Every line containing "themes" should be identified and copied from the data below.

(Pictures paired with source code)
────
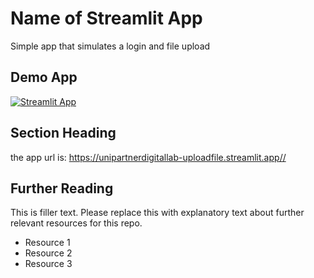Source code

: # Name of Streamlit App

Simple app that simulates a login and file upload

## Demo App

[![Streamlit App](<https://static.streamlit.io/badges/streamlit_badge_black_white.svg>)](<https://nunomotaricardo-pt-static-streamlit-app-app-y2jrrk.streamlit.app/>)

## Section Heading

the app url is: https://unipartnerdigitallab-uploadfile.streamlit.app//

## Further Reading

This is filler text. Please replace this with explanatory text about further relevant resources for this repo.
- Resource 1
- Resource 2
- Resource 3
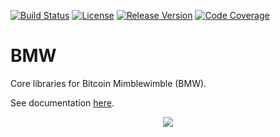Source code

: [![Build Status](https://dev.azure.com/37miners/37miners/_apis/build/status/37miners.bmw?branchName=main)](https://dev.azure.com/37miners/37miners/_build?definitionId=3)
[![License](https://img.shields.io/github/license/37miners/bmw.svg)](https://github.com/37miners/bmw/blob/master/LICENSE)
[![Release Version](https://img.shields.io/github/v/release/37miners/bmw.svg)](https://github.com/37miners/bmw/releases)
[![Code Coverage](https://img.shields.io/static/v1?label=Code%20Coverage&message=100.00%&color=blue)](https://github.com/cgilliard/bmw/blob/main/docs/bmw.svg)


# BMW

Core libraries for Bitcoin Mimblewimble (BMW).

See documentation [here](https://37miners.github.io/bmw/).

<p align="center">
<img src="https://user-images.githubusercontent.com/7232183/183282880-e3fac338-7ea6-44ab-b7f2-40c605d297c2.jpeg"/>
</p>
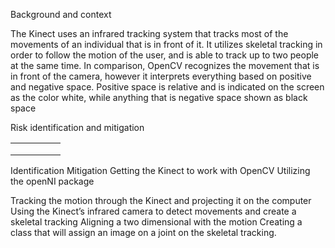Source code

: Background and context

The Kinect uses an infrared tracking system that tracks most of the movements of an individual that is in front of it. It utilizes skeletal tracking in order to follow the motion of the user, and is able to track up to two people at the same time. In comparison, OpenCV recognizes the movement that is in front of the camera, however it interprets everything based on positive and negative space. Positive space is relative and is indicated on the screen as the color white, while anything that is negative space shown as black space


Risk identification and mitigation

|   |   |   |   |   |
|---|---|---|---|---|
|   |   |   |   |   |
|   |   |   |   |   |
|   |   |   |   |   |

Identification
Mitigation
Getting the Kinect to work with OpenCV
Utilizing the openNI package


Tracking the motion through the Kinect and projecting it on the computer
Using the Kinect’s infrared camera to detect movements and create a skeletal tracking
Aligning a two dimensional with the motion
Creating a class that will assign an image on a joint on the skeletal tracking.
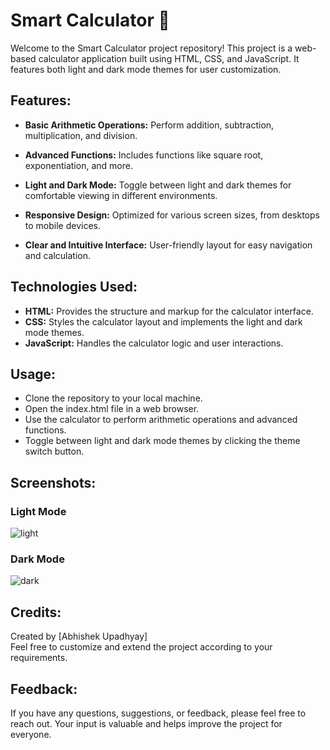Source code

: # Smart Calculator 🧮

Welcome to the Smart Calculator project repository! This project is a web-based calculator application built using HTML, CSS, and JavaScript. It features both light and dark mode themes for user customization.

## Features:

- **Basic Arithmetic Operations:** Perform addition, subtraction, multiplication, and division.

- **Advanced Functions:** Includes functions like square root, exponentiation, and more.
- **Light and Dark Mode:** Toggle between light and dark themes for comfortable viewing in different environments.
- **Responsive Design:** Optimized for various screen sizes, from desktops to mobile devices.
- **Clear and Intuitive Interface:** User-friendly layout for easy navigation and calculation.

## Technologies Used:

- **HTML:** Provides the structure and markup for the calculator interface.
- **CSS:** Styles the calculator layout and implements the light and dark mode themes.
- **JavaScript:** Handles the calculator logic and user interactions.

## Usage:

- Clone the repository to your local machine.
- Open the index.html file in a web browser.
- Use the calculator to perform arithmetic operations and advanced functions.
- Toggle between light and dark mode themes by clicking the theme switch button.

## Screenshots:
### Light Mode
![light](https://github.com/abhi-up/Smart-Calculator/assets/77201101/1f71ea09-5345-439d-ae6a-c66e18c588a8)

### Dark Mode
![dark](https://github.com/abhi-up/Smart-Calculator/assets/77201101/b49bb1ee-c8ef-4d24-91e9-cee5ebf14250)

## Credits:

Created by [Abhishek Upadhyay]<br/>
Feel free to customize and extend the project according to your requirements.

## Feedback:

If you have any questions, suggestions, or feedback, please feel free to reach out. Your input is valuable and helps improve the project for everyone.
────
Your solution |
Welcome to the Smart Calculator project repository! This project is a web-based calculator application built using HTML, CSS, and JavaScript. It features both light and dark mode themes for user customization.
- **Light and Dark Mode:** Toggle between light and dark themes for comfortable viewing in different environments.
- **CSS:** Styles the calculator layout and implements the light and dark mode themes.
- Toggle between light and dark mode themes by clicking the theme switch button.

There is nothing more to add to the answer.